What does it mean to reassert educational and linguistic sovereignty in modern-day Oklahoma?
Over one hundred years after the allotment of Cherokee land in Indian Territory and the termination of the Cherokee Nation's tribal council and court systems, the Cherokee Nation of Oklahoma first opened ᏣᎳᎩ ᏧᎾᏕᎶᏆᏍᏗ/tsalagi tsunadehlogwasdi (lit. Cherokee school), a Cherokee language immersion school. As the program and the funding behind language revitalization grew, the immersion school transformed from a pre-K program to a pre-K through eighth-grade charter school. In addition, the school is now operated in the Cherokee Nation's Durbin Feeling Language Center, also home to the language department's other programs. These include both translation and media offices, which produce all the materials for the school (posters, story books, etc.), and a two-year adult immersion program, designed to produce the language-competent adults needed to staff the school and other language ventures.
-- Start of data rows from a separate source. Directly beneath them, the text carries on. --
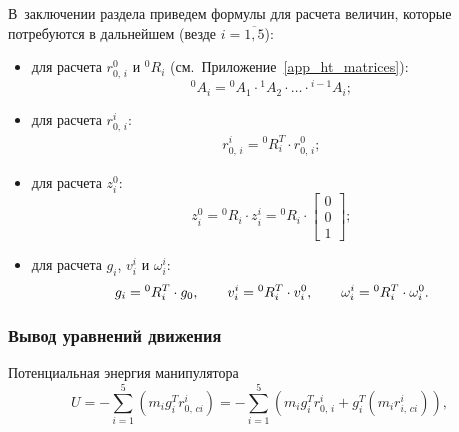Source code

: В~заключении раздела приведем формулы для расчета величин, которые потребуются в дальнейшем (везде $i = \overline{1,5}$):
\begin{itemize}
    \item для расчета $r^0_{0,\,i}$ и ${}^{0}R_i$ (см.~Приложение~\ref{app_ht_matrices}):
        \begin{equation}
            {}^0A_i = {}^0A_1 \cdot {}^1A_2 \cdot \ldots \cdot {}^{i-1}A_i;
        \end{equation}
    \item для расчета $r^i_{0,\,i}$:
        \begin{gather}
            r^i_{0,\,i} = {}^{0}R_i^T \cdot r^0_{0,\,i};
        \end{gather}
    \item для расчета $z^0_i$:
        \begin{equation}
            z^0_i = {}^{0}R_i \cdot z^i_i = {}^{0}R_i \cdot
            \begin{bmatrix}
                0 \\ 0 \\ 1
            \end{bmatrix}\!\!;
        \end{equation}
    \item для расчета $g_i$, $v^i_i$ и $\omega^i_i$:
        \begin{equation}\label{eq_transform_of_g_v_omega}
            g_i = {}^{0}R_i^T \cdot g_0,
            \qquad
            v^i_i = {}^{0}R_i^T \cdot v^0_i,
            \qquad
            \omega^i_i = {}^{0}R_i^T \cdot \omega^0_i \ldotp
        \end{equation}
\end{itemize}

\subsubsection{Вывод уравнений движения}
Потенциальная энергия манипулятора
\begin{equation}
    U =  -\sum_{i=1}^5 \left( m_i g_i^T r^i_{0,\,ci} \right) = -\sum_{i=1}^5 \left( m_i g_i^T r^i_{0,\,i} + g_i^T (m_ir^i_{i,\,ci}) \right)\!,
\end{equation}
This project reflects on the history of Cherokee education over the past several hundred years as well as the contemporary needs and wants of the Cherokee language community at present. The project involved both historical investigation and in-person semi-structured interviews with key community members, including translators, adult immersion instructors, curriculum planners, and other language workers, many of whom are first-language speakers of Cherokee.